● **Data supplied**
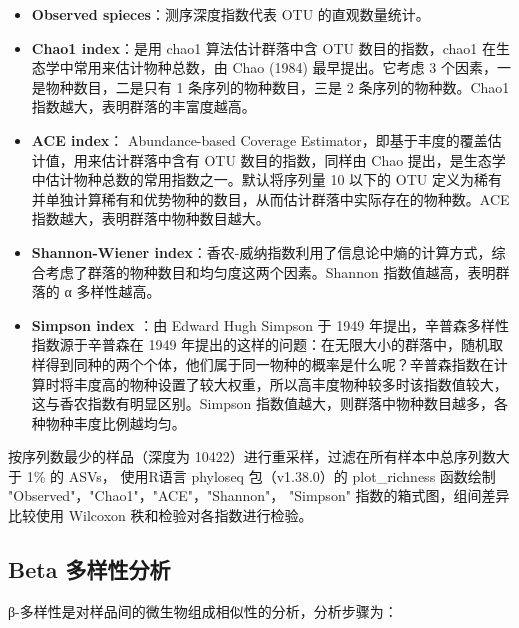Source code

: \documentclass[supercite]{HustGraduPaper}
\begin{document}
\begin{itemize}
	\item {\songti \bfseries Observed spieces}：测序深度指数代表 OTU 的直观数量统计。
	\item {\songti \bfseries Chao1 index}：是用 chao1 算法估计群落中含 OTU 数目的指数，chao1 在生态学中常用来估计物种总数，由 Chao (1984) 最早提出\cite{chao1984}。它考虑 3 个因素，一是物种数目，二是只有 1 条序列的物种数目，三是 2 条序列的物种数。Chao1 指数越大，表明群落的丰富度越高。
	\item {\songti \bfseries ACE index}： Abundance-based Coverage Estimator，即基于丰度的覆盖估计值，用来估计群落中含有 OTU 数目的指数，同样由 Chao 提出\cite{ACE}，是生态学中估计物种总数的常用指数之一。默认将序列量 10 以下的 OTU 定义为稀有并单独计算稀有和优势物种的数目，从而估计群落中实际存在的物种数。ACE 指数越大，表明群落中物种数目越大。
	\item {\songti \bfseries Shannon-Wiener index}：香农-威纳指数利用了信息论中熵的计算方式，综合考虑了群落的物种数目和均匀度这两个因素\cite{shannon}。Shannon 指数值越高，表明群落的 α 多样性越高。
	\item {\songti \bfseries Simpson index} ：由 Edward Hugh Simpson 于 1949 年提出\cite{simpson}，辛普森多样性指数源于辛普森在 1949 年提出的这样的问题：在无限大小的群落中，随机取样得到同种的两个个体，他们属于同一物种的概率是什么呢？辛普森指数在计算时将丰度高的物种设置了较大权重，所以高丰度物种较多时该指数值较大，这与香农指数有明显区别。Simpson 指数值越大，则群落中物种数目越多，各种物种丰度比例越均匀。	 
\end{itemize}


按序列数最少的样品（深度为 10422）进行重采样，过滤在所有样本中总序列数大于 1\% 的 ASVs， 使用R语言 phyloseq 包\cite{mcmurdie2013phyloseq}（v1.38.0）的 plot\_richness 函数绘制 "Observed"，"Chao1"，"ACE"，"Shannon"， "Simpson" 指数的箱式图，组间差异比较使用 Wilcoxon 秩和检验\cite{wilcoxon}对各指数进行检验。

\subsection{Beta 多样性分析}

β-多样性是对样品间的微生物组成相似性的分析，分析步骤为：
\end{document}
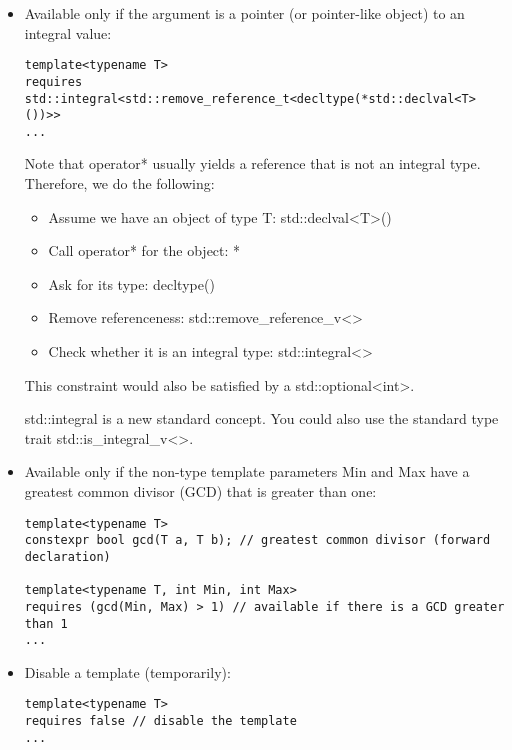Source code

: \begin{itemize}
\item
Available only if the argument is a pointer (or pointer-like object) to an integral value:

\begin{lstlisting}[style=styleCXX]
template<typename T>
requires std::integral<std::remove_reference_t<decltype(*std::declval<T>())>>
...
\end{lstlisting}

Note that operator* usually yields a reference that is not an integral type. Therefore, we do the following:

\begin{itemize}
\item
Assume we have an object of type T: std::declval<T>()

\item
Call operator* for the object: *

\item
Ask for its type: decltype()

\item
Remove referenceness: std::remove\_reference\_v<>

\item
Check whether it is an integral type: std::integral<>
\end{itemize}

This constraint would also be satisfied by a std::optional<int>.

std::integral is a new standard concept. You could also use the standard type trait std::is\_integral\_v<>.

\item
Available only if the non-type template parameters Min and Max have a greatest common divisor (GCD) that is greater than one:

\begin{lstlisting}[style=styleCXX]
template<typename T>
constexpr bool gcd(T a, T b); // greatest common divisor (forward declaration)

template<typename T, int Min, int Max>
requires (gcd(Min, Max) > 1) // available if there is a GCD greater than 1
...
\end{lstlisting}

\item
Disable a template (temporarily):

\begin{lstlisting}[style=styleCXX]
template<typename T>
requires false // disable the template
...
\end{lstlisting}
\end{itemize}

● **Action item**
Every line of the listing that holds "Simpson" should be found and copied.

● **Response to the task**
	\item {\songti \bfseries Simpson index} ：由 Edward Hugh Simpson 于 1949 年提出\cite{simpson}，辛普森多样性指数源于辛普森在 1949 年提出的这样的问题：在无限大小的群落中，随机取样得到同种的两个个体，他们属于同一物种的概率是什么呢？辛普森指数在计算时将丰度高的物种设置了较大权重，所以高丰度物种较多时该指数值较大，这与香农指数有明显区别。Simpson 指数值越大，则群落中物种数目越多，各种物种丰度比例越均匀。	 
按序列数最少的样品（深度为 10422）进行重采样，过滤在所有样本中总序列数大于 1\% 的 ASVs， 使用R语言 phyloseq 包\cite{mcmurdie2013phyloseq}（v1.38.0）的 plot\_richness 函数绘制 "Observed"，"Chao1"，"ACE"，"Shannon"， "Simpson" 指数的箱式图，组间差异比较使用 Wilcoxon 秩和检验\cite{wilcoxon}对各指数进行检验。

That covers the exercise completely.